Tuesday, July 16, 2019

A common problem encountered when attempting to set up workflows on HPC machines is handling and installing all the necessary dependencies such as vendor-specific MPI libraries, mathematical and parallel toolkits, and other necessary software libraries. Although most HPC administrators will provide a set of commonly used applications and libraries, it is still very often necessary to manually compile at least some dependencies yourself. This manual installation can be both time-consuming and error-prone and can make migration to a new HPC system an unappetising prospect.

Installing the POP profiling tools requires configuration and installation of various low-level libraries to support their tracing and instrumentation functionality. To help ease this installation and dependency management, I recommend the use of an HPC package manager such as Spack.
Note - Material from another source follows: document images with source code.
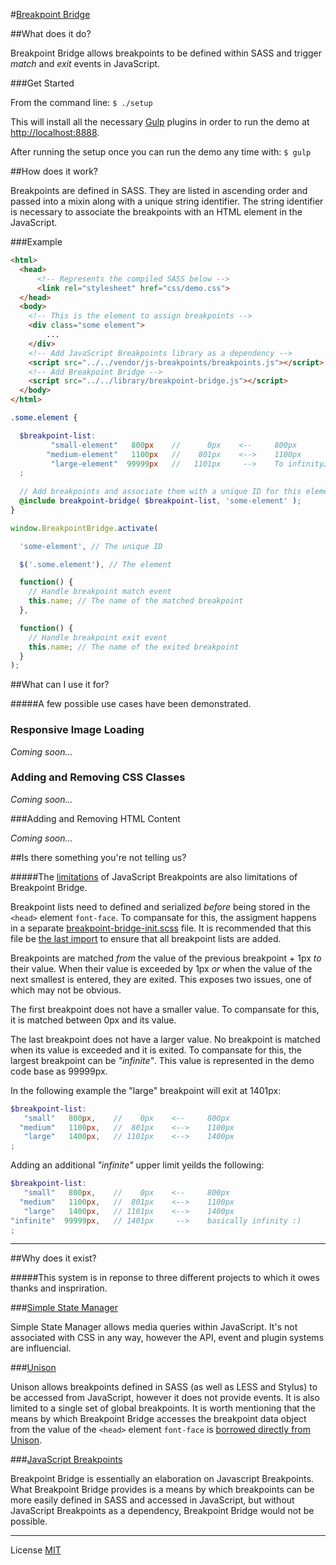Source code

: #[Breakpoint Bridge](http://raypatterson.github.io/breakpoint-bridge/)

##What does it do?

Breakpoint Bridge allows breakpoints to be defined within SASS and trigger _match_ and _exit_ events in JavaScript.

###Get Started

From the command line: `$ ./setup`

This will install all the necessary [Gulp](http://gulpjs.com/) plugins in order to run the demo at [http://localhost:8888](http://localhost:8888).

After running the setup once you can run the demo any time with: `$ gulp`

##How does it work?

Breakpoints are defined in SASS. They are listed in ascending order and passed into a mixin along with a unique string identifier. The string identifier is necessary to associate the breakpoints with an HTML element in the JavaScript. 

###Example


```html
<html>
  <head>
      <!-- Represents the compiled SASS below -->
      <link rel="stylesheet" href="css/demo.css">
  </head>
  <body>
  	<!-- This is the element to assign breakpoints -->
    <div class="some element">
    	...
    </div>
  	<!-- Add JavaScript Breakpoints library as a dependency -->
    <script src="../../vendor/js-breakpoints/breakpoints.js"></script>
  	<!-- Add Breakpoint Bridge -->
    <script src="../../library/breakpoint-bridge.js"></script>
  </body>
</html>

```


```scss
.some.element {

  $breakpoint-list:
         "small-element"   800px    //      0px    <--     800px
        "medium-element"   1100px   //    801px    <-->    1100px
         "large-element"  99999px   //   1101px     -->    To infinity…
  ;
  
  // Add breakpoints and associate them with a unique ID for this element.
  @include breakpoint-bridge( $breakpoint-list, 'some-element' ); 
}
```


```javascript
window.BreakpointBridge.activate(

  'some-element', // The unique ID

  $('.some.element'), // The element

  function() {
    // Handle breakpoint match event
    this.name; // The name of the matched breakpoint
  }, 

  function() {
    // Handle breakpoint exit event
    this.name; // The name of the exited breakpoint
  }
);

```


##What can I use it for?

#####A few possible use cases have been demonstrated.

### Responsive Image Loading

_Coming soon..._

### Adding and Removing CSS Classes

_Coming soon..._

###Adding and Removing HTML Content

_Coming soon..._

##Is there something you're not telling us?

#####The [limitations](https://github.com/14islands/js-breakpoints#limitations) of JavaScript Breakpoints are also limitations of Breakpoint Bridge.

Breakpoint lists need to defined and serialized _before_ being stored in the `<head>` element `font-face`. To compansate for this, the assigment happens in a separate [breakpoint-bridge-init.scss](https://github.com/RayPatterson/breakpoint-bridge/blob/master/library/breakpoint-bridge-init.scss) file. It is recommended that this file be [the last import](https://github.com/RayPatterson/breakpoint-bridge/blob/master/demo/source/sass/demo.scss#L4) to ensure that all breakpoint lists are added.

Breakpoints are matched _from_ the value of the previous breakpoint + 1px _to_ their value. When their value is exceeded by 1px _or_ when the value of the next smallest is entered, they are exited. This exposes two issues, one of which may not be obvious.

The first breakpoint does not have a smaller value. To compansate for this, it is matched between 0px and its value.

The last breakpoint does not have a larger value. No breakpoint is matched when its value is exceeded and it is exited. To compansate for this, the largest breakpoint can be *"infinite"*. This value is represented in the demo code base as 99999px.

In the following example the "large" breakpoint will exit at 1401px:

```scss
$breakpoint-list:
   "small"   800px,    //    0px    <--     800px
  "medium"   1100px,   //  801px    <-->    1100px
   "large"   1400px,   // 1101px    <-->    1400px
;
```

Adding an additional *"infinite"* upper limit yeilds the following:

```scss
$breakpoint-list:
   "small"   800px,    //    0px    <--     800px
  "medium"   1100px,   //  801px    <-->    1100px
   "large"   1400px,   // 1101px    <-->    1400px
"infinite"  99999px,   // 1401px     -->    basically infinity :)
;
```

---

##Why does it exist?

#####This system is in reponse to three different projects to which it owes thanks and inspriration.

###[Simple State Manager](http://www.simplestatemanager.com/)

Simple State Manager allows media queries within JavaScript. It's not associated with CSS in any way, however the API, event and plugin systems are influencial.

###[Unison](http://bjork24.github.io/Unison/)

Unison allows breakpoints defined in SASS (as well as LESS and Stylus) to be accessed from JavaScript, however it does not provide events. It is also limited to a single set of global breakpoints. It is worth mentioning that the means by which Breakpoint Bridge accesses the breakpoint data object from the value of the `<head>` element `font-face` is [borrowed directly from Unison](https://github.com/bjork24/Unison/blob/master/css/_breakpoints.scss#L34-L39).

###[JavaScript Breakpoints](https://github.com/14islands/js-breakpoints)

Breakpoint Bridge is essentially an elaboration on Javascript Breakpoints. What Breakpoint Bridge provides is a means by which breakpoints can be more easily defined in SASS and accessed in JavaScript, but without JavaScript Breakpoints as a dependency, Breakpoint Bridge would not be possible. 

---

License [MIT](https://raw.github.com/RayPatterson/breakpoint-bridge/master/LICENSE)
Spack is a package manager designed for HPC systems designed to automate the installation and management of HPC software and libraries (the Spack documentation provides an up to date list of the packages provided by Spack). It can be used for both central provision of packages and for individual users to install the packages they need. Although it has been designed with HPC usage in mind, it can be used just as effectively to install scientific software on a local machine.

Its main features include:

Easy installation and porting to different machines
Simple installation of over 3000 scientific packages
Allowing multiple package/library versions to coexist
Managing builds with multiple compilers
Easy addition of new packages

In particular, the following POP tools are available in Spack:

Dimemas
Extrae
Scalasca
Score-p
SimGrid
Tau
Vampirtrace

This blog post will give a brief overview of how Spack provides a simple method to install not only the POP tools but a wide range of HPC and scientific software quickly and easily.

Installing Spack

Spack itself is written in Python, and requires only that the system provides Python version 2.6 or newer and a working C/C++ compiler.
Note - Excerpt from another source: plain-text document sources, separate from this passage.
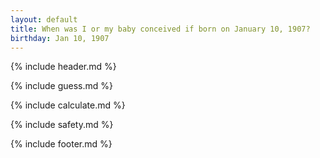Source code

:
 ```yaml
---
layout: default
title: When was I or my baby conceived if born on January 10, 1907?
birthday: Jan 10, 1907
---
```


{% include header.md %}

{% include guess.md %}

{% include calculate.md %}

{% include safety.md %}

{% include footer.md %}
It is hosted on Github and installation can be performed by either cloning the git repository:

$ git clone https://github.com/spack/spack.git

or downloading and extracting the latest release tarball, for example:

$ wget https://github.com/spack/spack/releases/download/v0.12.1/spack-0.12.1.tar.gz

$ tar xvf spack-0.12.1.tar.gz

Due to the rolling-release nature of Spack it is recommended to use the latest version of the package repository via the git clone method. However, if git is not available on the target system, the release tarball version may be used to install git and then updated to the latest version using the newly installed git package.
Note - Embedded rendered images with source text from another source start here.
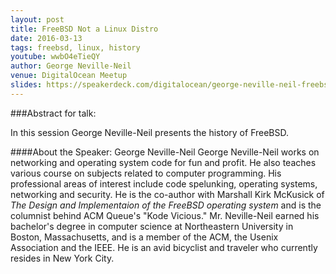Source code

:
 ```yaml
---
layout: post
title: FreeBSD Not a Linux Distro
date: 2016-03-13
tags: freebsd, linux, history
youtube: wwbO4eTieQY
author: George Neville-Neil
venue: DigitalOcean Meetup
slides: https://speakerdeck.com/digitalocean/george-neville-neil-freebsd-not-a-linux-distro
---
```


###Abstract for talk:

In this session George Neville-Neil presents the history of FreeBSD.

####About the Speaker: George Neville-Neil
George Neville-Neil works on networking and operating system code
for fun and profit. He also teaches various course on subjects
related to computer programming. His professional areas of interest
include code spelunking, operating systems, networking and security.
He is the co-author with Marshall Kirk McKusick of _The Design and
Implementaion of the FreeBSD operating system_ and is the columnist
behind ACM Queue's "Kode Vicious." Mr. Neville-Neil
earned his bachelor's degree in computer science at Northeastern
University in Boston, Massachusetts, and is a member of the ACM,
the Usenix Association and the IEEE. He is an avid bicyclist and
traveler who currently resides in New York City.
Finally, enable usage of the Spack command by sourcing the Spack activation script:

$ export SPACK_ROOT=/path/to/spack
$ . $SPACK_ROOT/share/spack/setup-env.sh

Installing Packages with Spack

To determine if the package you want to install is provided by Spack, you can either check the package list in the Spack documentation, or use the spack list command on an existing installation. For example: to list available packages which match the name "lapack":

$ spack list lapack
==> 3 packages.
clapack  netlib-lapack  netlib-scalapack

Installing a package uses the install command. For example to install the Scalasca profiling tool:

$ spack install scalasca

Spack will then install all the dependencies that Scalasca itself requires, and then install Scalasca.

Using Spack Packages

Spack packages are used in the same way as "traditional" modulefiles on HPC systems. They can be queried and loaded using an installed module system, or ideally using the spack load command.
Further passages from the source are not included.